Con “Fenomenale” la Gianna nazionale si dimostra quanto mai povera d’idee e cede alla tentazione del pop facile 2.0
Gianna Nannini mancava discograficamente con un progetto inedito da quasi 5 anni. Dopo “Inno“, datato gennaio 2013, infatti, ci sono stati un album di cover (Hitalia), un best of (Hitstory) e tour sia italiani che europei. Per ottobre 2017 è atteso, finalmente, il nuovo progetto discografico che, come prima sostanziale novità, ha la presenza di Michele Canova Iorfida alla produzione artistica.
Per anticipare la nuova fatica discografica (Amore gigante) la canatutrice toscana ha scelto di lanciare in anteprima radiofonica il singolo Fenomenale, brano firmato dalla stessa Nannini insieme a Davide Petrella che, ultimamente, sta collezzionando importanti collaborazioni tra cui prima quella con Francesco Renga (suo è il suo ultimo singolo, Nuova luce) e poi quella con Elisa (suo il testo in italiano di Ogni istante di cui abbiamo parlato qui).
Il punto, però, è un altro: che cosa ci si potrebbe aspettare dal primo singolo della regina del rock italiano da oltre 30 anni? Personalmente mi sarei atteso una possente canzone incisa da chitarre elettriche e un sapore energico di quelli che Gianna da sempre ha saputo esprimere al meglio. Invece no, la Nannini sceglie il racconto mieloso di un amore alquanto contradditorio e confuso: se inizialmente “voglio perdermi solo dentro di te” il sentimento si fa poi imporvvisamente doloroso e, per certi versi, quasi ironicamente autolesionista dato che l’inciso recita “voglio calpestarti il cuore, vedere come va a finire, se sono più brava io a sbagliare o tu a mentire”. Insomma sti due se amano o si divertono a farsi del male a vicenda? La parte più bella, però, arriva nella prima strofa dove si narra dell’incontro tra i due amanti: “la tua lingua taglia il cielo, tra le mie grandi aereoplani”, tutto questo ovviamente dopo che un gelato all’amarena “dalla mia schiena hai soffiato via”. Non si pretendeva l’incontro poetico tra Dante e Beatrice ma qui non si raggiunge nemmeno il minimo indispensabile.

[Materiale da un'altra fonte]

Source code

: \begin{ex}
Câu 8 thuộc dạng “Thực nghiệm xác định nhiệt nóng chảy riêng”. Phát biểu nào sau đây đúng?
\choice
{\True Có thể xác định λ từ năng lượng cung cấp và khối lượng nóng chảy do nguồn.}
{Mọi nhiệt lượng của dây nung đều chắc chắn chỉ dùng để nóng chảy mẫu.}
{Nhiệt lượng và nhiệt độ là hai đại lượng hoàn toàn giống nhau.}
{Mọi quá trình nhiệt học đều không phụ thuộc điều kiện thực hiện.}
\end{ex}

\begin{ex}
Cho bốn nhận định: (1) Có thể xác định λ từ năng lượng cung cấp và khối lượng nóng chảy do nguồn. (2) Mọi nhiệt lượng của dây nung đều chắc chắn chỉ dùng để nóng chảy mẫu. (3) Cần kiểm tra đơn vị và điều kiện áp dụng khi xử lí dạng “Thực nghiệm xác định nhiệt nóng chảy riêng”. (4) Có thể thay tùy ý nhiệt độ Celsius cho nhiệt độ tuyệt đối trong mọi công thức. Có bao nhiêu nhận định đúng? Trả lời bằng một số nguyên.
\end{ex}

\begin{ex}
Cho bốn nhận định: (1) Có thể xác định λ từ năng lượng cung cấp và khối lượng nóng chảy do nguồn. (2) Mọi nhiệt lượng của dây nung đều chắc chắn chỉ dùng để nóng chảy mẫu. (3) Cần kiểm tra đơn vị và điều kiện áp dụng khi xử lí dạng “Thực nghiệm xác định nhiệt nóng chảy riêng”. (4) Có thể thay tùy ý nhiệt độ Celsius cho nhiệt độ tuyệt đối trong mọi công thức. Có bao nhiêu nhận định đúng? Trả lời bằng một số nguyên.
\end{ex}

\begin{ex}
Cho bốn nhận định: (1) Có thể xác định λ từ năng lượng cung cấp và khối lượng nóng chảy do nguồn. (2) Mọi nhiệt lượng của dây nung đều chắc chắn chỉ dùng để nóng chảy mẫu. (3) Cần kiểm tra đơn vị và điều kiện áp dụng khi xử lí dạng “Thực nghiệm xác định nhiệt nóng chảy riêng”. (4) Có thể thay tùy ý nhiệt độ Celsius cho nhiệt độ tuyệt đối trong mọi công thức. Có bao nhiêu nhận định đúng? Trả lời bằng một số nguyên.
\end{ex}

Il pasticcio, più, grande però avviene sul piano musicale: Gianna non suona più come Gianna ma assomiglia in un modo spropositato a tutta quella fitta schiera di artisti di cui Canova ha prodotto gli utimi lavori. Le strofe così incalzanti e piene zeppe di sintetizzatori suonano come quelle di una Michielin qualsiasi o di un Antonacci di turno. L’inciso si apre poi in un arrangiamento del tutto orchestrale nell’apertura pre-rit dove ritorna protagonista la ritmica. Gianna si perde tra doppie voci, suoni del tutto sintetici e una dimensione electro-pop che la snatura e la rende persino più “educata” vocalmente di quanto non sia mai stata. Lo sprazzo arriva nel finale dove finalmente la toscana tira fuori un verso in controtempo ripetendo per la centesima volta “fenomenale“.
Gianna, evidentemente, non ha davvero più nulla da dire nè tantomeno, nessuna idea di come continuare a suonare rock al giorno d’oggi. Da regina assoluta del rock italiano la Nannini scende a patti con il suo peggior nemico e si sveste di una corona che evidentemente non ha più la forza e l’originalità di portare. Abbiamo perso, se queste sono le premesse, una regina per acquistare una misera duchessa del pop nemmeno troppo ispirata e originale. E’ proprio il caso di dire che non c’è proprio nulla di “fe-no-me-na-le”.